▶ [Exercise description] Starting at the top line, print the entries below exactly as they are and skip every picture.

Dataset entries
----
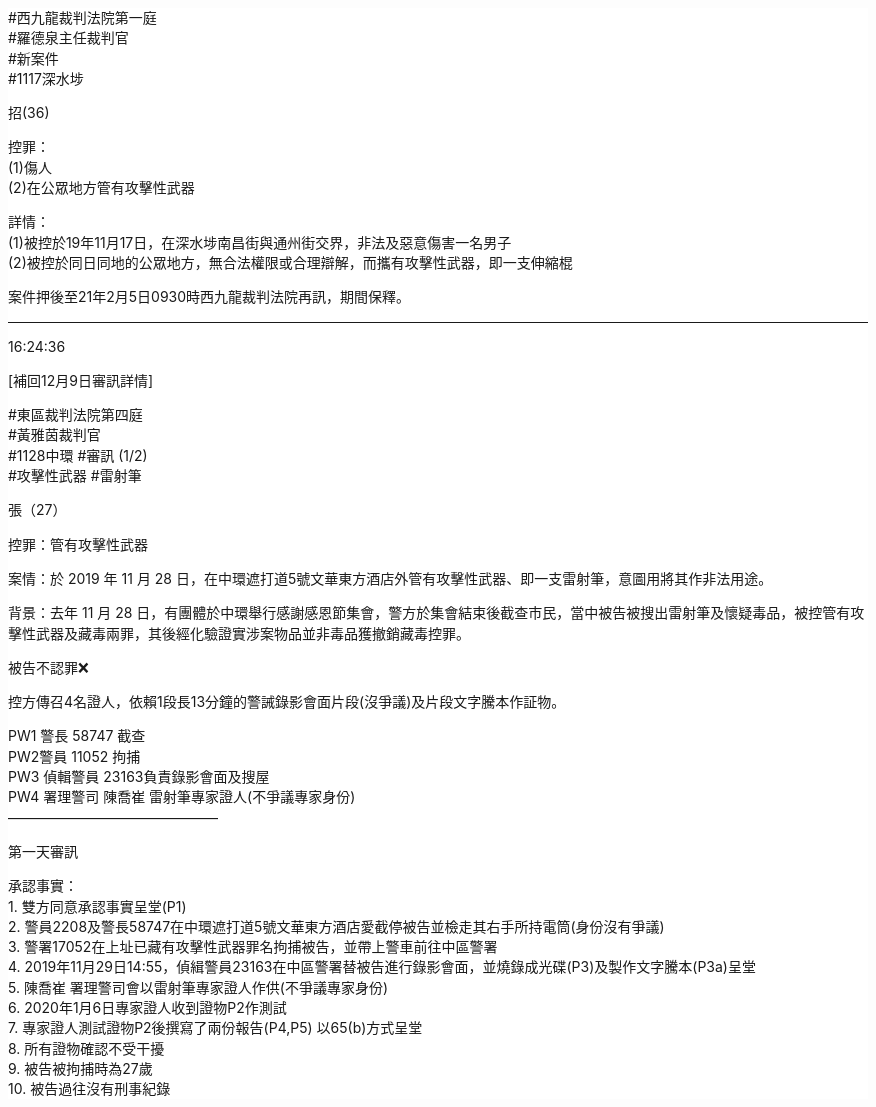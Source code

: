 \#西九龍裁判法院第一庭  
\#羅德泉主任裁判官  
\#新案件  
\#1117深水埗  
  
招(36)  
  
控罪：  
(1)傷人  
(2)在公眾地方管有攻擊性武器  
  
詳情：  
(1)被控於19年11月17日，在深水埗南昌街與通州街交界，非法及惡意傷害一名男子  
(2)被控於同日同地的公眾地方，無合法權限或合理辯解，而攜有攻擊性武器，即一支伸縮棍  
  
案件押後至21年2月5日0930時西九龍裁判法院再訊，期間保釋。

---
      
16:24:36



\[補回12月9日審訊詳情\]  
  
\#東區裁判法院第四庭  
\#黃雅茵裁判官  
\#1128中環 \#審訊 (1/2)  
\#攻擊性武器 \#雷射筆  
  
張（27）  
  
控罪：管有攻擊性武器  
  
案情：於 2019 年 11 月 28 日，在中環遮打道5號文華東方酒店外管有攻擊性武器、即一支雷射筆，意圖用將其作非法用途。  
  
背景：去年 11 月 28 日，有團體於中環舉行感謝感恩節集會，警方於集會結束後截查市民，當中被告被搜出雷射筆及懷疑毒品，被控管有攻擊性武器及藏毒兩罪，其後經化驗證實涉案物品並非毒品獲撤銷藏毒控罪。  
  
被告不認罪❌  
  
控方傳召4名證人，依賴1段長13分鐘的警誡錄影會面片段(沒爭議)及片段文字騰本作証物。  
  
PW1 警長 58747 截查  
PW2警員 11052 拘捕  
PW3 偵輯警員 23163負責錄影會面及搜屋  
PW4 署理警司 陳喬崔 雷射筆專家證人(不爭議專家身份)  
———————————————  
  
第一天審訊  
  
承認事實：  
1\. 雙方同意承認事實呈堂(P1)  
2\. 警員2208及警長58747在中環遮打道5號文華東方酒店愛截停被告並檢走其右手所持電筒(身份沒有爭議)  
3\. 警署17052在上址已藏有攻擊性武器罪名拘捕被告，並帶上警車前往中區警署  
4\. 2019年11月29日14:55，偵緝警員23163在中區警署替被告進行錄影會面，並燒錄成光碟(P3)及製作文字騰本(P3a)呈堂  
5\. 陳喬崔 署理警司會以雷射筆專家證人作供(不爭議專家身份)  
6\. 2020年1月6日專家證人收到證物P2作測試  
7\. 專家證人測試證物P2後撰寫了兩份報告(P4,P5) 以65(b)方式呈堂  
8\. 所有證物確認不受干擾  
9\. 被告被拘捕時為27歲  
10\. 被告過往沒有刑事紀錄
----
▶ [Answer to this problem]
Source code

: \#西九龍裁判法院第一庭  
\#羅德泉主任裁判官  
\#新案件  
\#1117深水埗  
  
招(36)  
  
控罪：  
(1)傷人  
(2)在公眾地方管有攻擊性武器  
  
詳情：  
(1)被控於19年11月17日，在深水埗南昌街與通州街交界，非法及惡意傷害一名男子  
(2)被控於同日同地的公眾地方，無合法權限或合理辯解，而攜有攻擊性武器，即一支伸縮棍  
  
案件押後至21年2月5日0930時西九龍裁判法院再訊，期間保釋。

---
      
16:24:36



\[補回12月9日審訊詳情\]  
  
\#東區裁判法院第四庭  
\#黃雅茵裁判官  
\#1128中環 \#審訊 (1/2)  
\#攻擊性武器 \#雷射筆  
  
張（27）  
  
控罪：管有攻擊性武器  
  
案情：於 2019 年 11 月 28 日，在中環遮打道5號文華東方酒店外管有攻擊性武器、即一支雷射筆，意圖用將其作非法用途。  
  
背景：去年 11 月 28 日，有團體於中環舉行感謝感恩節集會，警方於集會結束後截查市民，當中被告被搜出雷射筆及懷疑毒品，被控管有攻擊性武器及藏毒兩罪，其後經化驗證實涉案物品並非毒品獲撤銷藏毒控罪。  
  
被告不認罪❌  
  
控方傳召4名證人，依賴1段長13分鐘的警誡錄影會面片段(沒爭議)及片段文字騰本作証物。  
  
PW1 警長 58747 截查  
PW2警員 11052 拘捕  
PW3 偵輯警員 23163負責錄影會面及搜屋  
PW4 署理警司 陳喬崔 雷射筆專家證人(不爭議專家身份)  
———————————————  
  
第一天審訊  
  
承認事實：  
1\. 雙方同意承認事實呈堂(P1)  
2\. 警員2208及警長58747在中環遮打道5號文華東方酒店愛截停被告並檢走其右手所持電筒(身份沒有爭議)  
3\. 警署17052在上址已藏有攻擊性武器罪名拘捕被告，並帶上警車前往中區警署  
4\. 2019年11月29日14:55，偵緝警員23163在中區警署替被告進行錄影會面，並燒錄成光碟(P3)及製作文字騰本(P3a)呈堂  
5\. 陳喬崔 署理警司會以雷射筆專家證人作供(不爭議專家身份)  
6\. 2020年1月6日專家證人收到證物P2作測試  
7\. 專家證人測試證物P2後撰寫了兩份報告(P4,P5) 以65(b)方式呈堂  
8\. 所有證物確認不受干擾  
9\. 被告被拘捕時為27歲  
10\. 被告過往沒有刑事紀錄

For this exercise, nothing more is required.